Here are the formulas for various selection criteria for the best subset in a linear regression model.

Total sum of squares, `SSTO`:
$$
SSTO = \sum (Y_i - \bar{Y})^2
$$

Error sum of squares, `SSE`:
$$
SSE = \sum (Y_i - \hat{Y_i})^2
$$

Regression sum of squares, `SSR` (not used in calculations, but included for reference):  
$$
SSR = \sum (\hat{Y_i} - \bar{Y})^2
$$

Relationship between `SSTO`, `SSE`, and `SSR`:
$$
SSTO = SSE + SSR
$$

-----

#TODO: explain subscript p and invariance of `SSTO` with p.

#TODO: Add MSE

-----

Coefficient of multiple determination, `R2`:
$$
R^{2}_p = 1 - \frac{SSE_p}{SSTO}
$$

Adjusted coefficient of multiple determination, `adj_R2`:  

$$
R^2_{a,p} = 1 - \left(\frac{n-1}{n-p}\right)\frac{SSE_p}{SSTO} = 1 - \frac{MSE_p}{\frac{SSTO}{n-1}}
$$

Mallows's `Cp`:
$$
C_p = \frac{SSE_p}{MSE(X_{1},...,X_{p-1})} - (n-2p)
$$

The following functions will calculate different statistical values.

In [None]:
def SSTO(y):
    
    '''Calculates sum of squares from the mean.'''
    
    y_mean = np.mean(y)
    squared_errors = (y - y_mean)**2
    
    return np.sum(squared_errors)

In [None]:
def SSE(y, predictions):
    
    '''Calculates sum of squared errors between predictions and actual values.'''
    
    squared_erros = (y - predictions)**2
    
    return np.sum(squared_errors)

In [None]:
def adj_R2(_sse, _ssto, n, p):
    
    '''Calculates the adjusted R^2.'''
    
    return 1 - (n-1)/(n-p) * _sse/_ssto

In [None]:
def Cp(sse_p, sse_P, n, p, P):
    
    '''Calculates Mallows's Cp value.
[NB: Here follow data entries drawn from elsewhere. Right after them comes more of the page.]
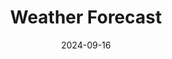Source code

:---
title: "Weather Forecast"
date: 2024-09-16
# layout: "weather"
# ---

# This page displays weather forecasts and aurora predictions NON HTML VERSION.
type: landing

sections:
  - block: markdown
    design:
      columns: '1'
      css_style: 'text-align: center;'
    content:
      title: Forecasts & Weather
      text: |
        <!-- Aurora update notification -->
        <div id="notification" style="display: none; position: fixed; top: 10px; left: 10px; background-color: rgba(0, 0, 0, 0.7); color: white; padding: 10px; border-radius: 5px; z-index: 1000;">
          New aurora forecast frame!
        </div>

        <!-- Clocks -->
        <div style="width:400px; margin:0 auto; margin-bottom:34px;">
          <div style="float:left;">
            <iframe src="https://free.timeanddate.com/clock/i9jtr4t7/n57/tlau/fs20/fcfff/tc111/bacfff/pa6/tt0/tw1/tm3/td2/th1/ta1/tb4" frameborder="0" width="166" height="60"></iframe>
          </div>
          <div style="float:right;">
            <iframe src="https://free.timeanddate.com/clock/i9jtr4t7/tlau/fs20/fcfff/tc111/bacfff/pa6/tt0/tw1/tm3/td2/th1/ta1/tb4" frameborder="0" width="166" height="60"></iframe>
          </div>
          <div style="clear:both;"></div>
        </div>

        <!-- WillyWeather forecast -->
        <div style="width:620px; margin:0 auto; margin-bottom:20px;">
          <div style="width: 620px;">
            <iframe style="display: block;" src="https://cdnres.willyweather.com.au/widget/loadView.html?id=75240" width="620" height="520" frameborder="0"  scrolling="no"></iframe><a style="margin: -20px 0 0 0;display: block;position: relative;height: 20px;text-indent: -9999em;z-index: 1" href="https://www.willyweather.com.au/act/canberra/oconnor.html" rel="nofollow">OConnor Weather</a>
          </div>
        </div>

        <!-- Windy Maps -->
        <div class="map-container" style="position: relative; width: 100%; max-width: 620px; margin-bottom: 20px;">

          <div style="width:620px; margin:0 auto; margin-bottom:20px;">
            <iframe width="620" height="620" src="https://embed.windy.com/embed.html?type=map&location=coordinates&metricRain=mm&metricTemp=°C&metricWind=km/h&zoom=7&overlay=rain&product=ecmwf&level=surface&lat=-36.058&lon=149.26&detailLat=-35.251&detailLon=149.124&marker=true&message=true" frameborder="0"></iframe>
          </div>

          <div style="width:620px; margin:0 auto; margin-bottom:20px;">
            <div style="float:left;">
              <iframe width="300" height="300" src="https://embed.windy.com/embed.html?type=map&location=coordinates&metricRain=default&metricTemp=default&metricWind=default&zoom=7&overlay=wind&product=ecmwf&level=100m&lat=-35.514&lon=149.03" frameborder="0"></iframe>
            </div>
            <div style="float:right;">
              <iframe width="300" height="300" src="https://embed.windy.com/embed.html?type=map&location=coordinates&metricRain=default&metricTemp=default&metricWind=default&zoom=7&overlay=wind&product=ecmwf&level=950h&lat=-35.514&lon=149.03" frameborder="0"></iframe>
            </div>
            <div style="clear:both;"></div>
          </div>

          <div class="interaction-blocker" id="blocker" style="position: absolute; top: 0; left: 0; width: 100%; height: 100%; background: rgba(0, 0, 0, 0.1); z-index: 10;"></div>
        </div>

        <!-- Toggle Button -->
        <button id="toggleInteraction" style="margin-top: 10px; padding: 10px; cursor: pointer;">
          Enable Interaction
        </button>

        <!-- Aurora Alert Data -->
        <div id="aurora-alert-info" style="background-color: red; color: white; border: 1px solid white; padding: 2px; margin: 0px auto; width: 100%; font-size: small; line-height: 1.2em;">
          <p>Loading Aurora Alert data...</p>
        </div>

        <!-- Aurora Watch Data -->
        <div id="aurora-watch-info" style="background-color: black; color: white; border: 1px solid white; padding: 2px; margin: 0px auto; width: 100%; font-size: small; line-height: 1.2em;">
          <p>Loading Aurora Watch data...</p>
        </div>

        <p><strong>NOAA Aurora Forecast</strong></p>

        <!-- NOAA SH Aurora Forecast -->
        <div class="animation" id="auroraAnimation" style="width:620px; margin:0 auto; text-align: center; margin-bottom:20px;">
          <canvas id="auroraCanvas" title="Click to view full screen" height="620" width="620" style="max-width: 620px;"></canvas>
          <div class="animationToolbar" style="max-width: 620px; display: flex; align-items: center; margin-top: 10px; justify-content: center;">
            <!-- Play/Pause Button -->
            <button id="startButton" class="animationButton startButton" style="border: 1px solid white; background-color: black; color: white; width: 80px; height: 40px; margin-right: 10px; cursor: pointer; transition: background-color 0.3s, color 0.3s, transform 0.2s;" title="Play or Pause">Play</button>
            <!-- Progress Bar -->
            <div id="progressContainer" style="position: relative; width: 100%; max-width: 500px; flex-grow: 1; margin-left: 10px;">
              <input type="range" id="progressBar" value="0" max="100" style="width: 100%; -webkit-appearance: none; background: #ddd; height: 6px; border-radius: 3px;">
            </div>
          </div>
        </div>


        <p><strong>AAT Cams</strong></p>

        <!-- AAT SkyCam -->
        <div class="image-container" style="position: relative; width:620px; margin:0 auto; margin-bottom:20px;">
          <img id="AATSkyCam" src="https://aat-ops.anu.edu.au/skycam/telescope/telescope.png" alt="AAT Skycam Image" style="width: 100%; height: auto;">
          <button class="refresh-button" onclick="refreshImage('AATSkyCam')" style="position: absolute;bottom: 5px; right: 5px; background-color: rgba(0, 0, 0, 0.5); color: white;border: none; padding: 2px; border-radius: 5px; cursor: pointer; z-index: 10; font-size: small;">Refresh</button>
        </div>

        <!-- AAT Pano -->
        <div class="image-container" style="position: relative; width:620px; margin:0 auto; margin-bottom:20px;">
          <img id="AATPano" src="https://aat-ops.anu.edu.au/skycam/telescope/horizon.jpg" alt="AAT Pano Image" style="width: 100%; height: auto;">
          <button class="refresh-button" onclick="refreshImage('AATPano')" style="position: absolute;bottom: 5px; right: 5px; background-color: rgba(0, 0, 0, 0.5); color: white;border: none; padding: 2px; border-radius: 5px; cursor: pointer; z-index: 10; font-size: small;">Refresh</button>
        </div>

        <p><strong>MSO Cams</strong></p>

        <!-- MSO SkyCam -->
        <div class="image-container" style="position: relative; width:620px; margin:0 auto; margin-bottom:20px;">
          <img id="MSOSkyCam" src="https://www.mso.anu.edu.au/msoallsky/msoskycam.jpg" alt="MSO Skycam Image" style="width: 100%; height: auto;">
          <button class="refresh-button" onclick="refreshImage('MSOSkyCam')" style="position: absolute;bottom: 5px; right: 5px; background-color: rgba(0, 0, 0, 0.5); color: white;border: none; padding: 2px; border-radius: 5px; cursor: pointer; z-index: 10; font-size: small;">Refresh</button>
        </div>

        <!-- MSO Pano -->
        <div class="image-container" style="position: relative; width:620px; margin:0 auto; margin-bottom:20px;">
          <img id="MSOPano" src="https://www.mso.anu.edu.au/msoallsky/panorama.jpg" alt="MSO Pano Image" style="width: 100%; height: auto;">
          <button class="refresh-button" onclick="refreshImage('MSOPano')" style="position: absolute;bottom: 5px; right: 5px; background-color: rgba(0, 0, 0, 0.5); color: white;border: none; padding: 2px; border-radius: 5px; cursor: pointer; z-index: 10; font-size: small;">Refresh</button>
        </div>

        <!-- MSO Western Horizon Cam -->
        <div class="image-container" style="position: relative; width:620px; margin:0 auto; margin-bottom:20px;">
          <img id="MSOHorizon" src="https://www.mso.anu.edu.au/~brad/brightsky/reynolds/latest.jpg" alt="MSO Western Horizon Image" style="width: 100%; height: auto;">
          <button class="refresh-button" onclick="refreshImage('MSOHorizon')" style="position: absolute;bottom: 5px; right: 5px; background-color: rgba(0, 0, 0, 0.5); color: white;border: none; padding: 2px; border-radius: 5px; cursor: pointer; z-index: 10; font-size: small;">Refresh</button>
        </div>

        <!-- NASA NEO Data -->
        <div id="nasa-neo-info" style="font-size: small;">
          <p>Loading NASA Near-Earth Object data...</p>
        </div>

        <!-- weather warnings -->
        <script src="https://cdnres.willyweather.com.au/widget/warning/loadView.html?id=75237" type="application/javascript"></script>
        <div style="margin:0 auto; font-size: x-small;">
          <p>Weather warnings are provided by BOM via <a href="https://www.willyweather.com.au">WillyWeather</a></p>
        </div>




        <!-- SCRIPTS -->

        <!-- NASA API script -->
        <script>
          async function fetchNASAData() {
            const apiKey = '7fraiXp4qSUvpkgGhfImAxLjmZ6YqAm8pFwe0PiI';
            const startDate = '2024-09-16'; // Adjust this to the current or desired date
            const endDate = '2024-09-23'; // Adjust as needed
            const url = `https://api.nasa.gov/neo/rest/v1/feed?start_date=${startDate}&end_date=${endDate}&api_key=${apiKey}`;

            try {
              const response = await fetch(url);
              const data = await response.json();

              // Display NASA data
              const element = document.getElementById('nasa-neo-info');
              element.innerHTML = `<p>Near-Earth Objects from ${startDate} to ${endDate}:</p>`;

              data.near_earth_objects[startDate].forEach(neo => {
                element.innerHTML += `<p>Object: ${neo.name} - Diameter: ${neo.estimated_diameter.kilometers.estimated_diameter_max} km</p>`;
              });
              
            } catch (error) {
              console.error('Error fetching data:', error);
            }
          }

        </script>

        <!-- POST request to get aurora alert -->
        <script>
          async function fetchAuroraAlert() {
            const url = 'https://sws-data.sws.bom.gov.au/api/v1/get-aurora-alert';
            const apiKey = 'e7aac3e9-ed4d-4b9a-87e8-204d6a5ab680';
            
            try {
              const response = await fetch(url, {
                method: 'POST',
                headers: {
                  'Content-Type': 'application/json',
                },
                body: JSON.stringify({ api_key: apiKey })
              });
              
              const data = await response.json();
              const alertContainer = document.getElementById('aurora-alert-info');

              if (data.data.length > 0) {
                const alert = data.data[0];
                alertContainer.innerHTML = `
                  <p><strong>Aurora Alert:</strong> issued at ${alert.start_time}</p>
                  <p>K index of ${alert.k_aus}, ${alert.lat_band} latitude band. ${alert.description}</p>
                `;
              } else {
                alertContainer.innerHTML = `<p>No active aurora alerts at this time.</p>`;
              }
            } catch (error) {
              console.error('Error fetching Aurora Alert data:', error);
              document.getElementById('aurora-alert-info').innerHTML = `<p>Error loading aurora alert data.</p>`;
            }
          }

        </script>

        <!-- POST request to get aurora watch -->
        <script>
          async function fetchAuroraWatch() {
            const url = 'https://sws-data.sws.bom.gov.au/api/v1/get-aurora-watch';
            const apiKey = 'e7aac3e9-ed4d-4b9a-87e8-204d6a5ab680';
            
            try {
              const response = await fetch(url, {
                method: 'POST',
                headers: {
                  'Content-Type': 'application/json',
                },
                body: JSON.stringify({ api_key: apiKey })
              });
              
              const data = await response.json();
              const watchContainer = document.getElementById('aurora-watch-info');

              if (data.data.length > 0) {
                const watch = data.data[0];
                watchContainer.innerHTML = `
                  <p><strong>Aurora Watch ${watch.start_date} -- ${watch.end_date}</strong></p>
                  <p>Issued at ${watch.issue_time}</p>
                  <p>K index of ${watch.k_aus}, ${watch.lat_band} latitude band.</p>
                  <p>Dominant cause of ${watch.cause}. ${watch.comments}</p>
                `;
              } else {
                watchContainer.innerHTML = `<p>No active aurora watch at this time.</p>`;
              }
            } catch (error) {
              console.error('Error fetching Aurora Watch data:', error);
              document.getElementById('aurora-watch-info').innerHTML = `<p>Error loading aurora watch data.</p>`;
            }
          }

        </script>

        <!-- NOAA aurora forecast (southern hemisphere) animation -->
        <script>
          const canvas = document.getElementById('auroraCanvas');
          const ctx = canvas.getContext('2d');
          let images = [];
          let imageTimes = [];
          let currentFrame = 0;
          let isPlaying = false;
          let animationInterval;
          const baseURL = 'https://services.swpc.noaa.gov'; // Base URL for images

          // Function to fetch and process the animation data
          async function fetchAnimationData() {
            try {
              const response = await fetch('https://services.swpc.noaa.gov/products/animations/ovation_south_24h.json');
              const data = await response.json();
              
              // Map the images and time tags from the JSON
              images = data.map(item => {
                const img = new Image();
                img.src = baseURL + item.url; // Construct the full URL
                imageTimes.push(new Date(item.time_tag)); // Store time tags for comparison
                return img;
              });

              // Ensure all images are loaded before starting the animation
              let loadedImages = 0;
              images.forEach(img => {
                img.onload = () => {
                  loadedImages++;
                  if (loadedImages === images.length) {
                    console.log('All images loaded');
                    displayFirstImage(); // Display the first image on page load
                  }
                };
                img.onerror = () => {
                  console.error('Error loading image:', img.src);
                };
              });
            } catch (error) {
              console.error('Error fetching animation data:', error);
            }
          }

          // Display the first image
          function displayFirstImage() {
            if (images.length > 0) {
              ctx.drawImage(images[0], 0, 0, canvas.width, canvas.height);
            }
          }

          // Draw each frame
          function drawFrame() {
            if (images.length > 0) {
              ctx.clearRect(0, 0, canvas.width, canvas.height);
              ctx.drawImage(images[currentFrame], 0, 0, canvas.width, canvas.height);
              document.getElementById('progressBar').value = (currentFrame / (images.length - 1)) * 100;
              currentFrame = (currentFrame + 1) % images.length;
            }
          }

          // Start the animation
          function startAnimation() {
            if (!isPlaying) {
              isPlaying = true;
              animationInterval = setInterval(drawFrame, 100); // Adjust speed as necessary
              document.getElementById('startButton').innerText = 'Pause';
            }
          }

          // Stop the animation
          function stopAnimation() {
            isPlaying = false;
            clearInterval(animationInterval);
            document.getElementById('startButton').innerText = 'Play';
          }

          // Toggle Play/Pause
          document.getElementById('startButton').addEventListener('click', function() {
            if (isPlaying) {
              stopAnimation();
            } else {
              startAnimation();
            }
          });

          // Update frame based on progress bar
          document.getElementById('progressBar').addEventListener('input', function(event) {
            if (images.length > 0) {
              currentFrame = Math.round((event.target.value / 100) * (images.length - 1));
              ctx.clearRect(0, 0, canvas.width, canvas.height);
              ctx.drawImage(images[currentFrame], 0, 0, canvas.width, canvas.height);
            }
          });

          // Check if new aurora forecast frames are available by comparing timestamps
          async function checkForNewFrames() {
            const response = await fetch('https://services.swpc.noaa.gov/products/animations/ovation_south_24h.json');
            const data = await response.json();
            const latestFrameTime = new Date(data[data.length - 1].time_tag);

            // If the latest frame is newer than the last loaded frame, reload the animation and show notification
            if (latestFrameTime > imageTimes[imageTimes.length - 1]) {
              console.log('New frames available. Reloading animation...');
              await fetchAnimationData(); // Fetch new images and update the animation
              showNotification(); // Show notification
            } else {
              console.log('No new frames available.');
            }
          }

          // Check for new frames every 15 minutes
          setInterval(checkForNewFrames, 15 * 60 * 1000); // 15 minutes interval

          // Show notification for new frames
          function showNotification() {
            const notification = document.getElementById('notification');
            notification.style.display = 'block'; // Show the notification
            setTimeout(() => {
              notification.style.display = 'none'; // Hide after 5 seconds
            }, 5000); // Notification duration in milliseconds (5 seconds)
          }

          // Initial load of the animation
          fetchAnimationData();
        </script>

        <script>
          // Initial state: interaction is blocked
          let interactionEnabled = false;

          document.getElementById('toggleInteraction').addEventListener('click', function() {
              const blocker = document.getElementById('blocker');
              
              if (interactionEnabled) {
                  // Disable interaction (show the blocker)
                  blocker.style.display = 'block';
                  this.innerText = 'Enable Interaction';
              } else {
                  // Enable interaction (hide the blocker)
                  blocker.style.display = 'none';
                  this.innerText = 'Disable Interaction';
              }
              
              // Toggle state
              interactionEnabled = !interactionEnabled;
          });
        </script>

        <!-- Image refresh script -->
        <script>
          function refreshImage(imageId) {
              const img = document.getElementById(imageId);
              img.src = img.src.split('?')[0] + `?timestamp=${new Date().getTime()}`;
          }
        </script>

        <script>
        window.onload = function() {
          fetchAuroraAlert();
          fetchAuroraWatch();
          fetchNASAData();
        }
        </script>
---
Needs sse_p and sse_P to be pre-calculated.'''
    
    return sse_p / (sse_P/(n-P)) - (n - 2*p)

In [None]:
def AIC(_sse, n, p):
    
    '''Calculates the Akaike information criterion'''
    
    return n * np.log(_sse) - n * np.log(n) + 2*p

In [None]:
def SBC(_sse, n, p):
    
    '''Calculates Schwarz Bayesian criterion'''
    
    return n * np.log(_sse) - n * np.log(n) + np.log(n) * p

In [None]:
def PRESS(y, X):
    
    '''Calculates PRESS criterion.'''
    
    lr = LinearRegression()
    pred = np.zeros(y.shape)
    
    for i in range(X.shape[0]):
        y_mod = np.delete(y, i, 0)
        X_mod = np.delete(X, i, 0)
        lr.fit(X_mod, y_mod)
        pred[i] = lr.predict(X[i].reshape(1, -1))
        
    return SSE(y, pred)